▸ Your assignment:
Restate the following entries exactly. Keep the pictures out.

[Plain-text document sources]

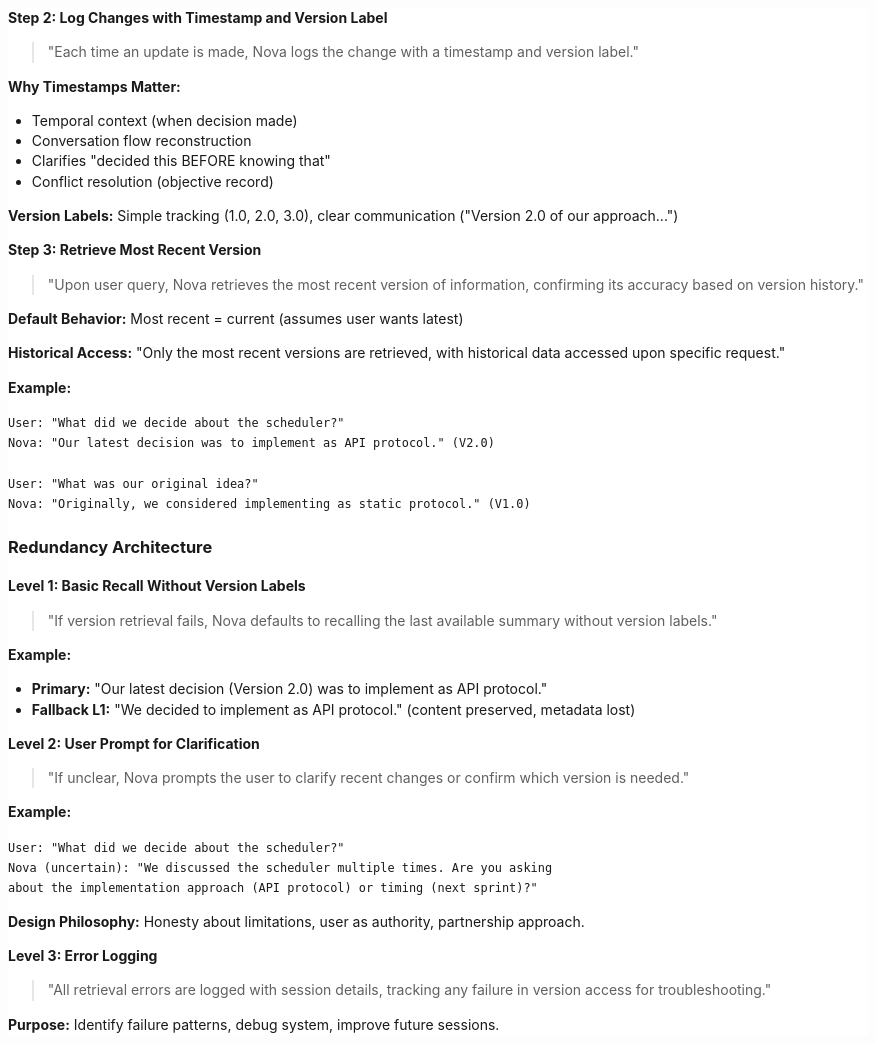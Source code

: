 **Step 2: Log Changes with Timestamp and Version Label**
> "Each time an update is made, Nova logs the change with a timestamp and version label."

**Why Timestamps Matter:**
- Temporal context (when decision made)
- Conversation flow reconstruction
- Clarifies "decided this BEFORE knowing that"
- Conflict resolution (objective record)

**Version Labels:** Simple tracking (1.0, 2.0, 3.0), clear communication ("Version 2.0 of our approach...")

**Step 3: Retrieve Most Recent Version**
> "Upon user query, Nova retrieves the most recent version of information, confirming its accuracy based on version history."

**Default Behavior:** Most recent = current (assumes user wants latest)

**Historical Access:** "Only the most recent versions are retrieved, with historical data accessed upon specific request."

**Example:**
```
User: "What did we decide about the scheduler?"
Nova: "Our latest decision was to implement as API protocol." (V2.0)

User: "What was our original idea?"
Nova: "Originally, we considered implementing as static protocol." (V1.0)
```

### Redundancy Architecture

**Level 1: Basic Recall Without Version Labels**
> "If version retrieval fails, Nova defaults to recalling the last available summary without version labels."

**Example:**
- **Primary:** "Our latest decision (Version 2.0) was to implement as API protocol."
- **Fallback L1:** "We decided to implement as API protocol." (content preserved, metadata lost)

**Level 2: User Prompt for Clarification**
> "If unclear, Nova prompts the user to clarify recent changes or confirm which version is needed."

**Example:**
```
User: "What did we decide about the scheduler?"
Nova (uncertain): "We discussed the scheduler multiple times. Are you asking
about the implementation approach (API protocol) or timing (next sprint)?"
```

**Design Philosophy:** Honesty about limitations, user as authority, partnership approach.

**Level 3: Error Logging**
> "All retrieval errors are logged with session details, tracking any failure in version access for troubleshooting."

**Purpose:** Identify failure patterns, debug system, improve future sessions.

▸ Written solution:
Source code

: **Step 2: Log Changes with Timestamp and Version Label**
> "Each time an update is made, Nova logs the change with a timestamp and version label."

**Why Timestamps Matter:**
- Temporal context (when decision made)
- Conversation flow reconstruction
- Clarifies "decided this BEFORE knowing that"
- Conflict resolution (objective record)

**Version Labels:** Simple tracking (1.0, 2.0, 3.0), clear communication ("Version 2.0 of our approach...")

**Step 3: Retrieve Most Recent Version**
> "Upon user query, Nova retrieves the most recent version of information, confirming its accuracy based on version history."

**Default Behavior:** Most recent = current (assumes user wants latest)

**Historical Access:** "Only the most recent versions are retrieved, with historical data accessed upon specific request."

**Example:**
```
User: "What did we decide about the scheduler?"
Nova: "Our latest decision was to implement as API protocol." (V2.0)

User: "What was our original idea?"
Nova: "Originally, we considered implementing as static protocol." (V1.0)
```

### Redundancy Architecture

**Level 1: Basic Recall Without Version Labels**
> "If version retrieval fails, Nova defaults to recalling the last available summary without version labels."

**Example:**
- **Primary:** "Our latest decision (Version 2.0) was to implement as API protocol."
- **Fallback L1:** "We decided to implement as API protocol." (content preserved, metadata lost)

**Level 2: User Prompt for Clarification**
> "If unclear, Nova prompts the user to clarify recent changes or confirm which version is needed."

**Example:**
```
User: "What did we decide about the scheduler?"
Nova (uncertain): "We discussed the scheduler multiple times. Are you asking
about the implementation approach (API protocol) or timing (next sprint)?"
```

**Design Philosophy:** Honesty about limitations, user as authority, partnership approach.

**Level 3: Error Logging**
> "All retrieval errors are logged with session details, tracking any failure in version access for troubleshooting."

**Purpose:** Identify failure patterns, debug system, improve future sessions.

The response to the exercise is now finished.